▶ Exercise instructions:
Go through the material and copy every line in which "Room" appears.

▶ The data:
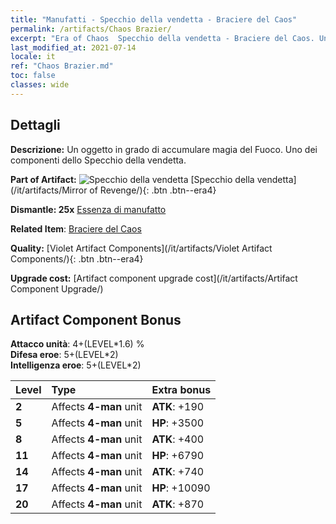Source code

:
 ```yaml
---
title: "Manufatti - Specchio della vendetta - Braciere del Caos"
permalink: /artifacts/Chaos Brazier/
excerpt: "Era of Chaos  Specchio della vendetta - Braciere del Caos. Un oggetto in grado di accumulare magia del Fuoco. Uno dei componenti dello Specchio della vendetta."
last_modified_at: 2021-07-14
locale: it
ref: "Chaos Brazier.md"
toc: false
classes: wide
---
```




## Dettagli

 **Descrizione:** Un oggetto in grado di accumulare magia del Fuoco. Uno dei componenti dello Specchio della vendetta.

 **Part of Artifact:** ![Specchio della vendetta](/images/t/icon_artifact_35.png) [Specchio della vendetta](/it/artifacts/Mirror of Revenge/){: .btn .btn--era4}

 **Dismantle: 25x** [Essenza di manufatto](/ItemsIT/con_905/)

 **Related Item**: [Braciere del Caos](/ItemsIT/art_140/)

 **Quality:** [Violet Artifact Components](/it/artifacts/Violet Artifact Components/){: .btn .btn--era4}

 **Upgrade cost:** [Artifact component upgrade cost](/it/artifacts/Artifact Component Upgrade/)

## Artifact Component Bonus

  **Attacco unità**: 4+(LEVEL\*1.6) %<br/>**Difesa eroe**: 5+(LEVEL\*2)<br/>**Intelligenza eroe**: 5+(LEVEL\*2)

  |  Level  | Type |    Extra bonus  | 
  |:--------|:-----|:----------------| 
  | **2** | Affects **4-man** unit | **ATK**: +190 | 
  | **5** | Affects **4-man** unit | **HP**: +3500 | 
  | **8** | Affects **4-man** unit | **ATK**: +400 | 
  | **11** | Affects **4-man** unit | **HP**: +6790 | 
  | **14** | Affects **4-man** unit | **ATK**: +740 | 
  | **17** | Affects **4-man** unit | **HP**: +10090 | 
  | **20** | Affects **4-man** unit | **ATK**: +870 | 
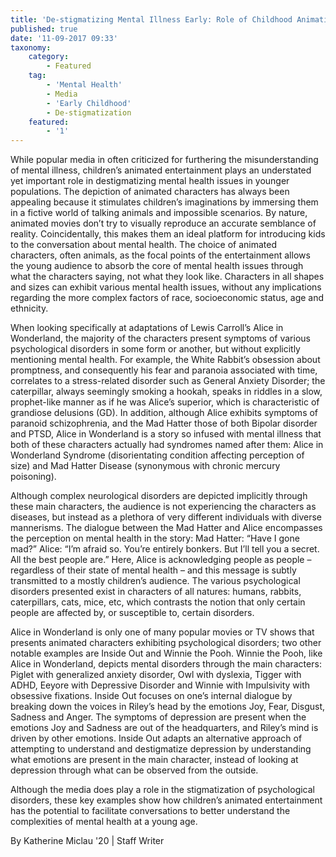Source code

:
 ```yaml
---
title: 'De-stigmatizing Mental Illness Early: Role of Childhood Animations'
published: true
date: '11-09-2017 09:33'
taxonomy:
    category:
        - Featured
    tag:
        - 'Mental Health'
        - Media
        - 'Early Childhood'
        - De-stigmatization
    featured:
        - '1'
---
```


While popular media in often criticized for furthering the misunderstanding of mental illness, children’s animated entertainment plays an understated yet important role in destigmatizing mental health issues in younger populations. The depiction of animated characters has always been appealing because it stimulates children’s imaginations by immersing them in a fictive world of talking animals and impossible scenarios. By nature, animated movies don’t try to visually reproduce an accurate semblance of reality. Coincidentally, this makes them an ideal platform for introducing kids to the conversation about mental health. The choice of animated characters, often animals, as the focal points of the entertainment allows the young audience to absorb the core of mental health issues through what the characters saying, not what they look like. Characters in all shapes and sizes can exhibit various mental health issues, without any implications regarding the more complex factors of race, socioeconomic status, age and ethnicity.

When looking specifically at adaptations of Lewis Carroll’s Alice in Wonderland, the majority of the characters present symptoms of various psychological disorders in some form or another, but without explicitly mentioning mental health. For example, the White Rabbit’s obsession about promptness, and consequently his fear and paranoia associated with time, correlates to a stress-related disorder such as General Anxiety Disorder; the caterpillar, always seemingly smoking a hookah, speaks in riddles in a slow, prophet-like manner as if he was Alice’s superior, which is characteristic of grandiose delusions (GD). In addition, although Alice exhibits symptoms of paranoid schizophrenia, and the Mad Hatter those of both Bipolar disorder and PTSD, Alice in Wonderland is a story so infused with mental illness that both of these characters actually had syndromes named after them: Alice in Wonderland Syndrome (disorientating condition affecting perception of size) and Mad Hatter Disease (synonymous with chronic mercury poisoning). 

Although complex neurological disorders are depicted implicitly through these main characters, the audience is not experiencing the characters as diseases, but instead as a plethora of very different individuals with diverse mannerisms. The dialogue between the Mad Hatter and Alice encompasses the perception on mental health in the story:
Mad Hatter: “Have I gone mad?”
Alice: “I’m afraid so. You’re entirely bonkers. But I’ll tell you a secret. All the best people are.”
Here, Alice is acknowledging people as people – regardless of their state of mental health – and this message is subtly transmitted to a mostly children’s audience. The various psychological disorders presented exist in characters of all natures: humans, rabbits, caterpillars, cats, mice, etc, which contrasts the notion that only certain people are affected by, or susceptible to, certain disorders.

Alice in Wonderland is only one of many popular movies or TV shows that presents animated characters exhibiting psychological disorders; two other notable examples are Inside Out and Winnie the Pooh. Winnie the Pooh, like Alice in Wonderland, depicts mental disorders through the main characters: Piglet with generalized anxiety disorder, Owl with dyslexia, Tigger with ADHD, Eeyore with Depressive Disorder and Winnie with Impulsivity with obsessive fixations. Inside Out focuses on one’s internal dialogue by breaking down the voices in Riley’s head by the emotions Joy, Fear, Disgust, Sadness and Anger. The symptoms of depression are present when the emotions Joy and Sadness are out of the headquarters, and Riley’s mind is driven by other emotions. Inside Out adapts an alternative approach of attempting to understand and destigmatize depression by understanding what emotions are present in the main character, instead of looking at depression through what can be observed from the outside. 

Although the media does play a role in the stigmatization of psychological disorders, these key examples show how children’s animated entertainment has the potential to facilitate conversations to better understand the complexities of mental health at a young age.

By Katherine Miclau '20 | Staff Writer
 
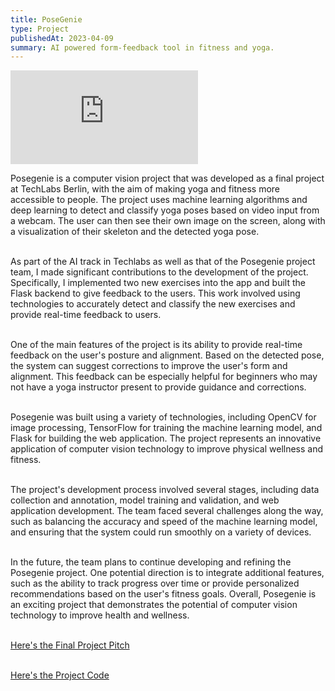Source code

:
 ```yaml
---
title: PoseGenie
type: Project
publishedAt: 2023-04-09
summary: AI powered form-feedback tool in fitness and yoga.
---
```


<iframe class="video" src="https://www.youtube.com/embed/gpVJElS9S80" title="poseGenie Demo" frameborder="0" allow="accelerometer; autoplay; clipboard-write; encrypted-media; gyroscope; picture-in-picture; web-share" allowfullscreen></iframe>

Posegenie is a computer vision project that was developed as a final project at TechLabs Berlin, with the aim of making yoga and fitness more accessible to people. The project uses machine learning algorithms and deep learning to detect and classify yoga poses based on video input from a webcam. The user can then see their own image on the screen, along with a visualization of their skeleton and the detected yoga pose.

\
As part of the AI track in Techlabs as well as that of the Posegenie project team, I made significant contributions to the development of the project. Specifically, I implemented two new exercises into the app and built the Flask backend to give feedback to the users. This work involved using technologies to accurately detect and classify the new exercises and provide real-time feedback to users.

\
One of the main features of the project is its ability to provide real-time feedback on the user's posture and alignment. Based on the detected pose, the system can suggest corrections to improve the user's form and alignment. This feedback can be especially helpful for beginners who may not have a yoga instructor present to provide guidance and corrections.

\
Posegenie was built using a variety of technologies, including OpenCV for image processing, TensorFlow for training the machine learning model, and Flask for building the web application. The project represents an innovative application of computer vision technology to improve physical wellness and fitness.

\
The project's development process involved several stages, including data collection and annotation, model training and validation, and web application development. The team faced several challenges along the way, such as balancing the accuracy and speed of the machine learning model, and ensuring that the system could run smoothly on a variety of devices.

\
In the future, the team plans to continue developing and refining the Posegenie project. One potential direction is to integrate additional features, such as the ability to track progress over time or provide personalized recommendations based on the user's fitness goals. Overall, Posegenie is an exciting project that demonstrates the potential of computer vision technology to improve health and wellness.

\
[Here's the Final Project Pitch](https://pitch.com/public/7fcb1e36-931f-44af-9749-373c27556955/5ad6d87e-0bac-4019-927d-bcf50dad63f0) 

\
[Here's the Project Code](https://github.com/TechLabs-Berlin/wt23-posegenie)

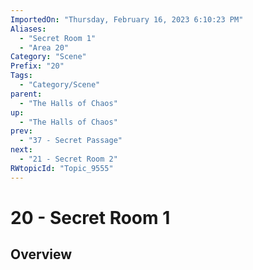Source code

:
 ```yaml
---
ImportedOn: "Thursday, February 16, 2023 6:10:23 PM"
Aliases:
  - "Secret Room 1"
  - "Area 20"
Category: "Scene"
Prefix: "20"
Tags:
  - "Category/Scene"
parent:
  - "The Halls of Chaos"
up:
  - "The Halls of Chaos"
prev:
  - "37 - Secret Passage"
next:
  - "21 - Secret Room 2"
RWtopicId: "Topic_9555"
---
```

# 20 - Secret Room 1
## Overview
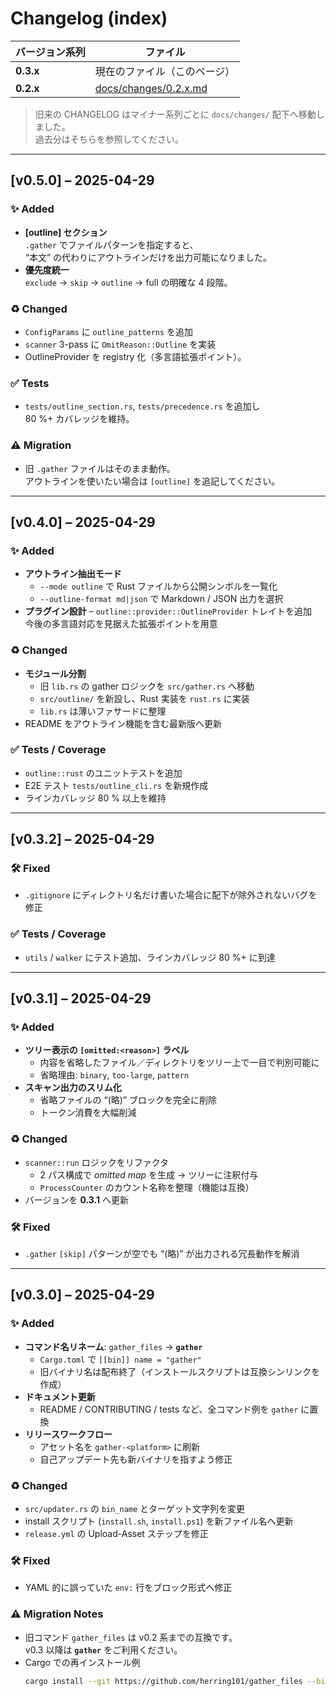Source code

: # Changelog (index)

| バージョン系列 | ファイル                                         |
| -------------- | ------------------------------------------------ |
| **0.3.x**      | 現在のファイル（このページ）                     |
| **0.2.x**      | [docs/changes/0.2.x.md](./docs/changes/0.2.x.md) |

> 旧来の CHANGELOG はマイナー系列ごとに `docs/changes/` 配下へ移動しました。  
> 過去分はそちらを参照してください。

---

## [v0.5.0] – 2025-04-29

### ✨ Added

- **[outline] セクション**  
  `.gather` でファイルパターンを指定すると、  
  “本文” の代わりにアウトラインだけを出力可能になりました。
- **優先度統一**  
  `exclude` → `skip` → `outline` → full の明確な 4 段階。

### ♻️ Changed

- `ConfigParams` に `outline_patterns` を追加
- `scanner` 3-pass に `OmitReason::Outline` を実装
- OutlineProvider を registry 化（多言語拡張ポイント）。

### ✅ Tests

- `tests/outline_section.rs`, `tests/precedence.rs` を追加し  
  80 %+ カバレッジを維持。

### ⚠️ Migration

- 旧 `.gather` ファイルはそのまま動作。  
  アウトラインを使いたい場合は `[outline]` を追記してください。

---

## [v0.4.0] – 2025-04-29

### ✨ Added

- **アウトライン抽出モード**
  - `--mode outline` で Rust ファイルから公開シンボルを一覧化
  - `--outline-format md|json` で Markdown / JSON 出力を選択
- **プラグイン設計** – `outline::provider::OutlineProvider` トレイトを追加  
  今後の多言語対応を見据えた拡張ポイントを用意

### ♻️ Changed

- **モジュール分割**
  - 旧 `lib.rs` の gather ロジックを `src/gather.rs` へ移動
  - `src/outline/` を新設し、Rust 実装を `rust.rs` に実装
  - `lib.rs` は薄いファサードに整理
- README をアウトライン機能を含む最新版へ更新

### ✅ Tests / Coverage

- `outline::rust` のユニットテストを追加
- E2E テスト `tests/outline_cli.rs` を新規作成
- ラインカバレッジ 80 % 以上を維持

---

## [v0.3.2] – 2025-04-29

### 🛠 Fixed

- `.gitignore` にディレクトリ名だけ書いた場合に配下が除外されないバグを修正

### ✅ Tests / Coverage

- `utils` / `walker` にテスト追加、ラインカバレッジ 80 %+ に到達

---

## [v0.3.1] – 2025-04-29

### ✨ Added

- **ツリー表示の `[omitted:<reason>]` ラベル**
  - 内容を省略したファイル／ディレクトリをツリー上で一目で判別可能に
  - 省略理由: `binary`, `too-large`, `pattern`
- **スキャン出力のスリム化**
  - 省略ファイルの “(略)” ブロックを完全に削除
  - トークン消費を大幅削減

### ♻️ Changed

- `scanner::run` ロジックをリファクタ
  - 2 パス構成で _omitted map_ を生成 → ツリーに注釈付与
  - `ProcessCounter` のカウント名称を整理（機能は互換）
- バージョンを **0.3.1** へ更新

### 🛠 Fixed

- `.gather` `[skip]` パターンが空でも “(略)” が出力される冗長動作を解消

---

## [v0.3.0] – 2025-04-29

### ✨ Added

- **コマンド名リネーム**: `gather_files` → **`gather`**
  - `Cargo.toml` で `[[bin]] name = "gather"`
  - 旧バイナリ名は配布終了（インストールスクリプトは互換シンリンクを作成）
- **ドキュメント更新**
  - README / CONTRIBUTING / tests など、全コマンド例を `gather` に置換
- **リリースワークフロー**
  - アセット名を `gather-<platform>` に刷新
  - 自己アップデート先も新バイナリを指すよう修正

### ♻️ Changed

- `src/updater.rs` の `bin_name` とターゲット文字列を変更
- install スクリプト (`install.sh`, `install.ps1`) を新ファイル名へ更新
- `release.yml` の Upload-Asset ステップを修正

### 🛠 Fixed

- YAML 的に誤っていた `env:` 行をブロック形式へ修正

### ⚠️ Migration Notes

- 旧コマンド `gather_files` は v0.2 系までの互換です。  
  v0.3 以降は **`gather`** をご利用ください。
- Cargo での再インストール例
  ```bash
  cargo install --git https://github.com/herring101/gather_files --bin gather --force
  ```
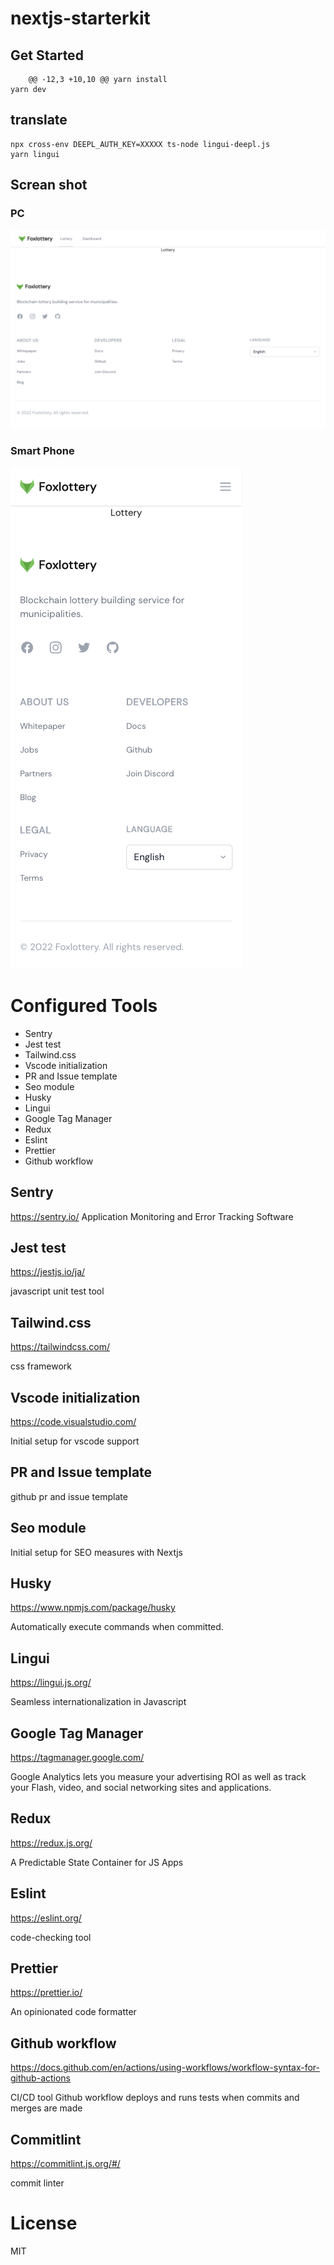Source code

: # nextjs-starterkit

## Get Started

```
	@@ -12,3 +10,10 @@ yarn install
yarn dev
```

## translate

```
npx cross-env DEEPL_AUTH_KEY=XXXXX ts-node lingui-deepl.js
yarn lingui
```

## Screan shot

### PC

<img src="docs/images/pc-size.png">

### Smart Phone

<img src="docs/images/s-size.png">

# Configured Tools

- Sentry
- Jest test
- Tailwind.css
- Vscode initialization
- PR and Issue template
- Seo module
- Husky
- Lingui
- Google Tag Manager
- Redux
- Eslint
- Prettier
- Github workflow

## Sentry

https://sentry.io/
Application Monitoring and Error Tracking Software

## Jest test

https://jestjs.io/ja/

javascript unit test tool

## Tailwind.css

https://tailwindcss.com/

css framework

## Vscode initialization

https://code.visualstudio.com/

Initial setup for vscode support

## PR and Issue template

github pr and issue template

## Seo module

Initial setup for SEO measures with Nextjs

## Husky

https://www.npmjs.com/package/husky

Automatically execute commands when committed.

## Lingui

https://lingui.js.org/

Seamless internationalization in Javascript

## Google Tag Manager

https://tagmanager.google.com/

Google Analytics lets you measure your advertising ROI as well as track your Flash, video, and social networking sites and applications.

## Redux

https://redux.js.org/

A Predictable State Container for JS Apps

## Eslint

https://eslint.org/

code-checking tool

## Prettier

https://prettier.io/

An opinionated code formatter

## Github workflow

https://docs.github.com/en/actions/using-workflows/workflow-syntax-for-github-actions

CI/CD tool
Github workflow deploys and runs tests when commits and merges are made

## Commitlint

https://commitlint.js.org/#/

commit linter

# License

MIT

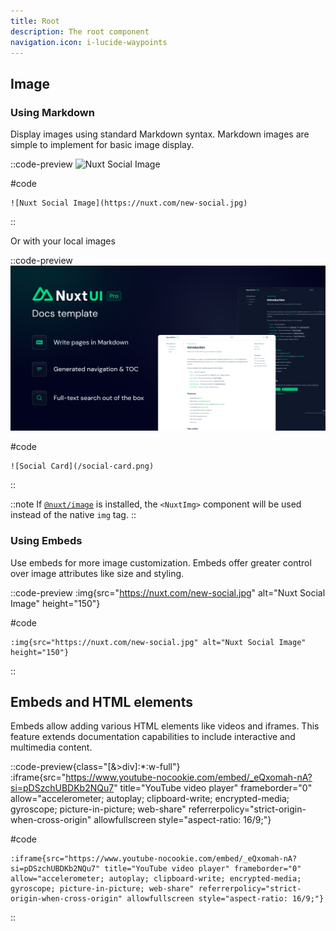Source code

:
 ```yaml
---
title: Root
description: The root component
navigation.icon: i-lucide-waypoints
---
```


## Image

### Using Markdown

Display images using standard Markdown syntax.  Markdown images are simple to implement for basic image display.

::code-preview
![Nuxt Social Image](https://nuxt.com/new-social.jpg)

#code

```mdc
![Nuxt Social Image](https://nuxt.com/new-social.jpg)
```

::

Or with your local images

::code-preview
![Social Card](/social-card.png)

#code

```mdc
![Social Card](/social-card.png)
```

::

::note
If [`@nuxt/image`](https://image.nuxt.com/get-started/installation) is installed, the `<NuxtImg>` component will be used instead of the native `img` tag.
::

### Using Embeds

Use embeds for more image customization. Embeds offer greater control over image attributes like size and styling.

::code-preview
:img{src="https://nuxt.com/new-social.jpg" alt="Nuxt Social Image" height="150"}

#code

```mdc
:img{src="https://nuxt.com/new-social.jpg" alt="Nuxt Social Image" height="150"}
```

::

## Embeds and HTML elements

Embeds allow adding various HTML elements like videos and iframes. This feature extends documentation capabilities to include interactive and multimedia content.

::code-preview{class="[&>div]:*:w-full"}
:iframe{src="https://www.youtube-nocookie.com/embed/_eQxomah-nA?si=pDSzchUBDKb2NQu7" title="YouTube video player" frameborder="0" allow="accelerometer; autoplay; clipboard-write; encrypted-media; gyroscope; picture-in-picture; web-share" referrerpolicy="strict-origin-when-cross-origin" allowfullscreen style="aspect-ratio: 16/9;"}

#code

```mdc
:iframe{src="https://www.youtube-nocookie.com/embed/_eQxomah-nA?si=pDSzchUBDKb2NQu7" title="YouTube video player" frameborder="0" allow="accelerometer; autoplay; clipboard-write; encrypted-media; gyroscope; picture-in-picture; web-share" referrerpolicy="strict-origin-when-cross-origin" allowfullscreen style="aspect-ratio: 16/9;"}
```

::
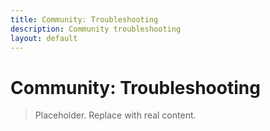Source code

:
 ```yaml
---
title: Community: Troubleshooting
description: Community troubleshooting
layout: default
---
```

# Community: Troubleshooting

> Placeholder. Replace with real content.
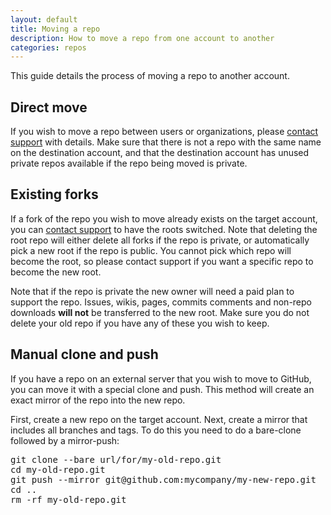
 ```yaml
---
layout: default
title: Moving a repo
description: How to move a repo from one account to another
categories: repos
---
```


This guide details the process of moving a repo to another account.

Direct move
-----------

If you wish to move a repo between users or organizations, please [contact support](http://support.github.com/) with details.  Make sure that there is not a repo with the same name on the destination account, and that the destination account has unused private repos available if the repo being moved is private.

Existing forks
--------------

If a fork of the repo you wish to move already exists on the target account, you can [contact support](http://support.github.com/) to have the roots switched.  Note that deleting the root repo will either delete all forks if the repo is private, or automatically pick a new root if the repo is public.  You cannot pick which repo will become the root, so please contact support if you want a specific repo to become the new root.

Note that if the repo is private the new owner will need a paid plan to support the repo.  Issues, wikis, pages, commits comments and non-repo downloads **will not** be transferred to the new root.  Make sure you do not delete your old repo if you have any of these you wish to keep.

Manual clone and push
---------------------

If you have a repo on an external server that you wish to move to GitHub, you can move it with a special clone and push.  This method will create an exact mirror of the repo into the new repo.

First, create a new repo on the target account.  Next, create a mirror that includes all branches and tags.  To do this you need to do a bare-clone followed by a mirror-push:

<pre class="terminal">
git clone --bare url/for/my-old-repo.git
cd my-old-repo.git
git push --mirror git@github.com:mycompany/my-new-repo.git
cd ..
rm -rf my-old-repo.git
</pre>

▶ Written answer:
  - "Secret Room 1"
  - "21 - Secret Room 2"
# 20 - Secret Room 1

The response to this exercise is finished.